**Exercise instructions:** The entries are to be output word for word, with the pictures omitted.

**Dataset content:**
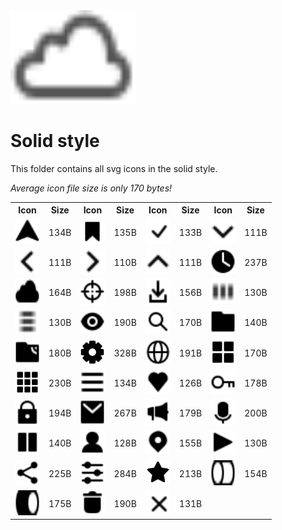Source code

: 
<img src="../dream.svg" width=200 height=150/>

# **Solid style**

This folder contains all svg icons in the solid style.

*Average icon file size is only 170 bytes!*

<table><tr><th>Icon</th><th>Size</th><th>Icon</th><th>Size</th><th>Icon</th><th>Size</th><th>Icon</th><th>Size</th></tr><tr><td><img width=40 height=40 src="arrow-nav.svg"></td><td>134B</td><td><img width=40 height=40 src="bookmark.svg"></td><td>135B</td><td><img width=40 height=40 src="check-mark.svg"></td><td>133B</td><td><img width=40 height=40 src="chevron-down.svg"></td><td>111B</td></tr><td><img width=40 height=40 src="chevron-left.svg"></td><td>111B</td><td><img width=40 height=40 src="chevron-right.svg"></td><td>110B</td><td><img width=40 height=40 src="chevron-up.svg"></td><td>111B</td><td><img width=40 height=40 src="clock.svg"></td><td>237B</td></tr><td><img width=40 height=40 src="cloud.svg"></td><td>164B</td><td><img width=40 height=40 src="crosshair.svg"></td><td>198B</td><td><img width=40 height=40 src="download.svg"></td><td>156B</td><td><img width=40 height=40 src="ellipsis-h.svg"></td><td>130B</td></tr><td><img width=40 height=40 src="ellipsis-v.svg"></td><td>130B</td><td><img width=40 height=40 src="eye.svg"></td><td>190B</td><td><img width=40 height=40 src="eyeglass.svg"></td><td>170B</td><td><img width=40 height=40 src="folder.svg"></td><td>140B</td></tr><td><img width=40 height=40 src="ftp.svg"></td><td>180B</td><td><img width=40 height=40 src="gear.svg"></td><td>328B</td><td><img width=40 height=40 src="globe.svg"></td><td>191B</td><td><img width=40 height=40 src="grid-2x2.svg"></td><td>170B</td></tr><td><img width=40 height=40 src="grid-3x3.svg"></td><td>230B</td><td><img width=40 height=40 src="hamburger.svg"></td><td>134B</td><td><img width=40 height=40 src="heart.svg"></td><td>126B</td><td><img width=40 height=40 src="key.svg"></td><td>178B</td></tr><td><img width=40 height=40 src="lock.svg"></td><td>194B</td><td><img width=40 height=40 src="mail.svg"></td><td>267B</td><td><img width=40 height=40 src="megaphone.svg"></td><td>179B</td><td><img width=40 height=40 src="microphone.svg"></td><td>200B</td></tr><td><img width=40 height=40 src="pause.svg"></td><td>140B</td><td><img width=40 height=40 src="person.svg"></td><td>128B</td><td><img width=40 height=40 src="pin-mark.svg"></td><td>155B</td><td><img width=40 height=40 src="play.svg"></td><td>130B</td></tr><td><img width=40 height=40 src="share.svg"></td><td>225B</td><td><img width=40 height=40 src="sliders.svg"></td><td>284B</td><td><img width=40 height=40 src="star.svg"></td><td>213B</td><td><img width=40 height=40 src="toggle-off.svg"></td><td>154B</td></tr><td><img width=40 height=40 src="toggle-on.svg"></td><td>175B</td><td><img width=40 height=40 src="trash.svg"></td><td>190B</td><td><img width=40 height=40 src="x-mark.svg"></td><td>131B</td></table>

**Reply:**
Source code

: 
<img src="../dream.svg" width=200 height=150/>

# **Solid style**

This folder contains all svg icons in the solid style.

*Average icon file size is only 170 bytes!*

<table><tr><th>Icon</th><th>Size</th><th>Icon</th><th>Size</th><th>Icon</th><th>Size</th><th>Icon</th><th>Size</th></tr><tr><td><img width=40 height=40 src="arrow-nav.svg"></td><td>134B</td><td><img width=40 height=40 src="bookmark.svg"></td><td>135B</td><td><img width=40 height=40 src="check-mark.svg"></td><td>133B</td><td><img width=40 height=40 src="chevron-down.svg"></td><td>111B</td></tr><td><img width=40 height=40 src="chevron-left.svg"></td><td>111B</td><td><img width=40 height=40 src="chevron-right.svg"></td><td>110B</td><td><img width=40 height=40 src="chevron-up.svg"></td><td>111B</td><td><img width=40 height=40 src="clock.svg"></td><td>237B</td></tr><td><img width=40 height=40 src="cloud.svg"></td><td>164B</td><td><img width=40 height=40 src="crosshair.svg"></td><td>198B</td><td><img width=40 height=40 src="download.svg"></td><td>156B</td><td><img width=40 height=40 src="ellipsis-h.svg"></td><td>130B</td></tr><td><img width=40 height=40 src="ellipsis-v.svg"></td><td>130B</td><td><img width=40 height=40 src="eye.svg"></td><td>190B</td><td><img width=40 height=40 src="eyeglass.svg"></td><td>170B</td><td><img width=40 height=40 src="folder.svg"></td><td>140B</td></tr><td><img width=40 height=40 src="ftp.svg"></td><td>180B</td><td><img width=40 height=40 src="gear.svg"></td><td>328B</td><td><img width=40 height=40 src="globe.svg"></td><td>191B</td><td><img width=40 height=40 src="grid-2x2.svg"></td><td>170B</td></tr><td><img width=40 height=40 src="grid-3x3.svg"></td><td>230B</td><td><img width=40 height=40 src="hamburger.svg"></td><td>134B</td><td><img width=40 height=40 src="heart.svg"></td><td>126B</td><td><img width=40 height=40 src="key.svg"></td><td>178B</td></tr><td><img width=40 height=40 src="lock.svg"></td><td>194B</td><td><img width=40 height=40 src="mail.svg"></td><td>267B</td><td><img width=40 height=40 src="megaphone.svg"></td><td>179B</td><td><img width=40 height=40 src="microphone.svg"></td><td>200B</td></tr><td><img width=40 height=40 src="pause.svg"></td><td>140B</td><td><img width=40 height=40 src="person.svg"></td><td>128B</td><td><img width=40 height=40 src="pin-mark.svg"></td><td>155B</td><td><img width=40 height=40 src="play.svg"></td><td>130B</td></tr><td><img width=40 height=40 src="share.svg"></td><td>225B</td><td><img width=40 height=40 src="sliders.svg"></td><td>284B</td><td><img width=40 height=40 src="star.svg"></td><td>213B</td><td><img width=40 height=40 src="toggle-off.svg"></td><td>154B</td></tr><td><img width=40 height=40 src="toggle-on.svg"></td><td>175B</td><td><img width=40 height=40 src="trash.svg"></td><td>190B</td><td><img width=40 height=40 src="x-mark.svg"></td><td>131B</td></table>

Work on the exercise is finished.